** HOW TO COMPLETE THIS TASK **
Your answer should hold the data exactly as given, minus any picture.

(Collected data)
↓↓↓

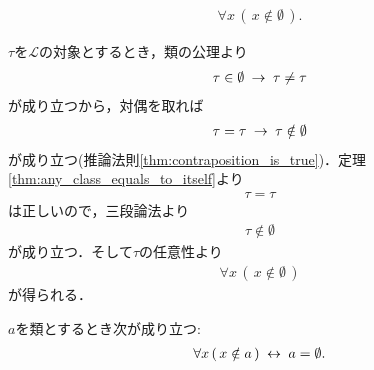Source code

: 	\begin{screen}
		\begin{thm}\label{thm:emptyset_has_nothing}
			\begin{align}
				\forall x\, (\, x \notin \emptyset\, ).
			\end{align}
		\end{thm}
	\end{screen}
	
	\begin{sketch}
		$\tau$を$\mathscr{L}$の対象とするとき，類の公理より
		\begin{align}
			\tau \in \emptyset \hspace{0.25em}\rightarrow\hspace{0.25em} \tau \neq \tau
		\end{align}
		が成り立つから，対偶を取れば
		\begin{align}
			\tau = \tau \hspace{0.25em}\rightarrow\hspace{0.25em} \tau \notin \emptyset
		\end{align}
		が成り立つ(推論法則\ref{thm:contraposition_is_true})．定理\ref{thm:any_class_equals_to_itself}より
		\begin{align}
			\tau = \tau
		\end{align}
		は正しいので，三段論法より
		\begin{align}
			\tau \notin \emptyset
		\end{align}
		が成り立つ．そして$\tau$の任意性より
		\begin{align}
			\forall x\, (\, x \notin \emptyset\, )
		\end{align}
		が得られる．
		\QED
	\end{sketch}
	
	\begin{screen}
		\begin{thm}
		\label{thm:uniqueness_of_emptyset}
			$a$を類とするとき次が成り立つ:
			\begin{align}
				\forall x\, (\, x \notin a\, ) \hspace{0.25em}\leftrightarrow\hspace{0.25em} a = \emptyset.
			\end{align}
		\end{thm}
	\end{screen}
	
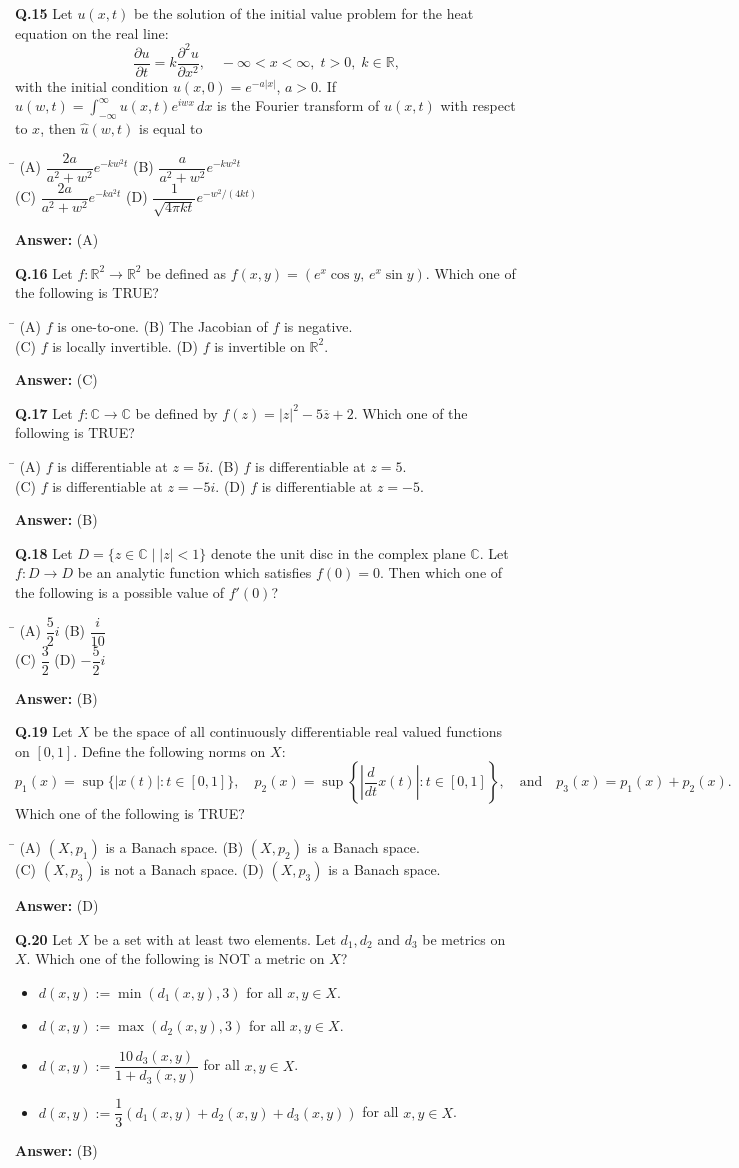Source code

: \documentclass[11pt,a4paper]{article}
\newcommand{\optsfourA}[4]{%
  \begin{tabbing}
    \hspace{0.48\linewidth}\=\kill
    (A) #1 \> (B) #2 \\[2pt]
    (C) #3 \> (D) #4
  \end{tabbing}%
}
\newcommand{\optslistA}[4]{%
  \begin{itemize}
    \setlength{\itemsep}{2pt}\setlength{\parskip}{0pt}
    \item[(A)] #1
    \item[(B)] #2
    \item[(C)] #3
    \item[(D)] #4
  \end{itemize}%
}
\newcommand{\ans}[1]{\textbf{Answer:} #1\par\medskip}
\begin{document}
\textbf{Q.15} Let $u(x, t)$ be the solution of the initial value problem for the heat equation on the real line:
\[
  \frac{\partial u}{\partial t} = k \frac{\partial^2 u}{\partial x^2}, \quad -\infty < x < \infty, \; t > 0, \; k \in \mathbb{R},
\]
with the initial condition $u(x, 0) = e^{-a|x|}$, $a > 0$. If $\hat{u}(w, t) = \int_{-\infty}^{\infty} u(x, t) e^{iwx}\,dx$ is the Fourier transform of $u(x, t)$ with respect to $x$, then $\hat{u}(w, t)$ is equal to
\optsfourA{$\dfrac{2a}{a^2 + w^2} e^{-kw^2 t}$}{$\dfrac{a}{a^2 + w^2} e^{-kw^2 t}$}{$\dfrac{2a}{a^2 + w^2} e^{-ka^2 t}$}{$\dfrac{1}{\sqrt{4\pi kt}} e^{-w^2/(4kt)}$}
\ans{(A)}

\textbf{Q.16} Let $f : \mathbb{R}^2 \to \mathbb{R}^2$ be defined as $f(x, y) = (e^x \cos y, \, e^x \sin y)$. Which one of the following is TRUE?
\optsfourA{$f$ is one-to-one.}{The Jacobian of $f$ is negative.}{$f$ is locally invertible.}{$f$ is invertible on $\mathbb{R}^2$.}
\ans{(C)}

\textbf{Q.17} Let $f : \mathbb{C} \to \mathbb{C}$ be defined by $f(z) = |z|^2 - 5\overline{z} + 2$. Which one of the following is TRUE?
\optsfourA{$f$ is differentiable at $z = 5i$.}{$f$ is differentiable at $z = 5$.}{$f$ is differentiable at $z = -5i$.}{$f$ is differentiable at $z = -5$.}
\ans{(B)}

\textbf{Q.18} Let $D = \{z \in \mathbb{C} \mid |z| < 1\}$ denote the unit disc in the complex plane $\mathbb{C}$. Let $f : D \to D$ be an analytic function which satisfies $f(0) = 0$. Then which one of the following is a possible value of $f'(0)$?
\optsfourA{$\dfrac{5}{2}i$}{$\dfrac{i}{10}$}{$\dfrac{3}{2}$}{$-\dfrac{5}{2}i$}
\ans{(B)}

\textbf{Q.19} Let $X$ be the space of all continuously differentiable real valued functions on $[0, 1]$. Define the following norms on $X$:
\[
  p_1(x) = \sup\{|x(t)| : t \in [0, 1]\}, \quad p_2(x) = \sup\left\{\left|\frac{d}{dt} x(t)\right| : t \in [0, 1]\right\}, \quad \text{and} \quad p_3(x) = p_1(x) + p_2(x).
\]
Which one of the following is TRUE?
\optsfourA{$(X, p_1)$ is a Banach space.}{$(X, p_2)$ is a Banach space.}{$(X, p_3)$ is not a Banach space.}{$(X, p_3)$ is a Banach space.}
\ans{(D)}

\textbf{Q.20} Let $X$ be a set with at least two elements. Let $d_1, d_2$ and $d_3$ be metrics on $X$. Which one of the following is NOT a metric on $X$?
\optslistA{$d(x, y) := \min(d_1(x, y), 3)$ for all $x, y \in X$.}{$d(x, y) := \max(d_2(x, y), 3)$ for all $x, y \in X$.}{$d(x, y) := \dfrac{10\,d_3(x, y)}{1 + d_3(x, y)}$ for all $x, y \in X$.}{$d(x, y) := \dfrac{1}{3}(d_1(x, y) + d_2(x, y) + d_3(x, y))$ for all $x, y \in X$.}
\ans{(B)}
\end{document}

↑↑↑

** EXERCISE OUTPUT **
Source code

: 	\begin{screen}
		\begin{thm}\label{thm:emptyset_has_nothing}
			\begin{align}
				\forall x\, (\, x \notin \emptyset\, ).
			\end{align}
		\end{thm}
	\end{screen}
	
	\begin{sketch}
		$\tau$を$\mathscr{L}$の対象とするとき，類の公理より
		\begin{align}
			\tau \in \emptyset \hspace{0.25em}\rightarrow\hspace{0.25em} \tau \neq \tau
		\end{align}
		が成り立つから，対偶を取れば
		\begin{align}
			\tau = \tau \hspace{0.25em}\rightarrow\hspace{0.25em} \tau \notin \emptyset
		\end{align}
		が成り立つ(推論法則\ref{thm:contraposition_is_true})．定理\ref{thm:any_class_equals_to_itself}より
		\begin{align}
			\tau = \tau
		\end{align}
		は正しいので，三段論法より
		\begin{align}
			\tau \notin \emptyset
		\end{align}
		が成り立つ．そして$\tau$の任意性より
		\begin{align}
			\forall x\, (\, x \notin \emptyset\, )
		\end{align}
		が得られる．
		\QED
	\end{sketch}
	
	\begin{screen}
		\begin{thm}
		\label{thm:uniqueness_of_emptyset}
			$a$を類とするとき次が成り立つ:
			\begin{align}
				\forall x\, (\, x \notin a\, ) \hspace{0.25em}\leftrightarrow\hspace{0.25em} a = \emptyset.
			\end{align}
		\end{thm}
	\end{screen}
	
Source code

: \documentclass[11pt,a4paper]{article}
\newcommand{\optsfourA}[4]{%
  \begin{tabbing}
    \hspace{0.48\linewidth}\=\kill
    (A) #1 \> (B) #2 \\[2pt]
    (C) #3 \> (D) #4
  \end{tabbing}%
}
\newcommand{\optslistA}[4]{%
  \begin{itemize}
    \setlength{\itemsep}{2pt}\setlength{\parskip}{0pt}
    \item[(A)] #1
    \item[(B)] #2
    \item[(C)] #3
    \item[(D)] #4
  \end{itemize}%
}
\newcommand{\ans}[1]{\textbf{Answer:} #1\par\medskip}
\begin{document}
\textbf{Q.15} Let $u(x, t)$ be the solution of the initial value problem for the heat equation on the real line:
\[
  \frac{\partial u}{\partial t} = k \frac{\partial^2 u}{\partial x^2}, \quad -\infty < x < \infty, \; t > 0, \; k \in \mathbb{R},
\]
with the initial condition $u(x, 0) = e^{-a|x|}$, $a > 0$. If $\hat{u}(w, t) = \int_{-\infty}^{\infty} u(x, t) e^{iwx}\,dx$ is the Fourier transform of $u(x, t)$ with respect to $x$, then $\hat{u}(w, t)$ is equal to
\optsfourA{$\dfrac{2a}{a^2 + w^2} e^{-kw^2 t}$}{$\dfrac{a}{a^2 + w^2} e^{-kw^2 t}$}{$\dfrac{2a}{a^2 + w^2} e^{-ka^2 t}$}{$\dfrac{1}{\sqrt{4\pi kt}} e^{-w^2/(4kt)}$}
\ans{(A)}

\textbf{Q.16} Let $f : \mathbb{R}^2 \to \mathbb{R}^2$ be defined as $f(x, y) = (e^x \cos y, \, e^x \sin y)$. Which one of the following is TRUE?
\optsfourA{$f$ is one-to-one.}{The Jacobian of $f$ is negative.}{$f$ is locally invertible.}{$f$ is invertible on $\mathbb{R}^2$.}
\ans{(C)}

\textbf{Q.17} Let $f : \mathbb{C} \to \mathbb{C}$ be defined by $f(z) = |z|^2 - 5\overline{z} + 2$. Which one of the following is TRUE?
\optsfourA{$f$ is differentiable at $z = 5i$.}{$f$ is differentiable at $z = 5$.}{$f$ is differentiable at $z = -5i$.}{$f$ is differentiable at $z = -5$.}
\ans{(B)}

\textbf{Q.18} Let $D = \{z \in \mathbb{C} \mid |z| < 1\}$ denote the unit disc in the complex plane $\mathbb{C}$. Let $f : D \to D$ be an analytic function which satisfies $f(0) = 0$. Then which one of the following is a possible value of $f'(0)$?
\optsfourA{$\dfrac{5}{2}i$}{$\dfrac{i}{10}$}{$\dfrac{3}{2}$}{$-\dfrac{5}{2}i$}
\ans{(B)}

\textbf{Q.19} Let $X$ be the space of all continuously differentiable real valued functions on $[0, 1]$. Define the following norms on $X$:
\[
  p_1(x) = \sup\{|x(t)| : t \in [0, 1]\}, \quad p_2(x) = \sup\left\{\left|\frac{d}{dt} x(t)\right| : t \in [0, 1]\right\}, \quad \text{and} \quad p_3(x) = p_1(x) + p_2(x).
\]
Which one of the following is TRUE?
\optsfourA{$(X, p_1)$ is a Banach space.}{$(X, p_2)$ is a Banach space.}{$(X, p_3)$ is not a Banach space.}{$(X, p_3)$ is a Banach space.}
\ans{(D)}

\textbf{Q.20} Let $X$ be a set with at least two elements. Let $d_1, d_2$ and $d_3$ be metrics on $X$. Which one of the following is NOT a metric on $X$?
\optslistA{$d(x, y) := \min(d_1(x, y), 3)$ for all $x, y \in X$.}{$d(x, y) := \max(d_2(x, y), 3)$ for all $x, y \in X$.}{$d(x, y) := \dfrac{10\,d_3(x, y)}{1 + d_3(x, y)}$ for all $x, y \in X$.}{$d(x, y) := \dfrac{1}{3}(d_1(x, y) + d_2(x, y) + d_3(x, y))$ for all $x, y \in X$.}
\ans{(B)}
\end{document}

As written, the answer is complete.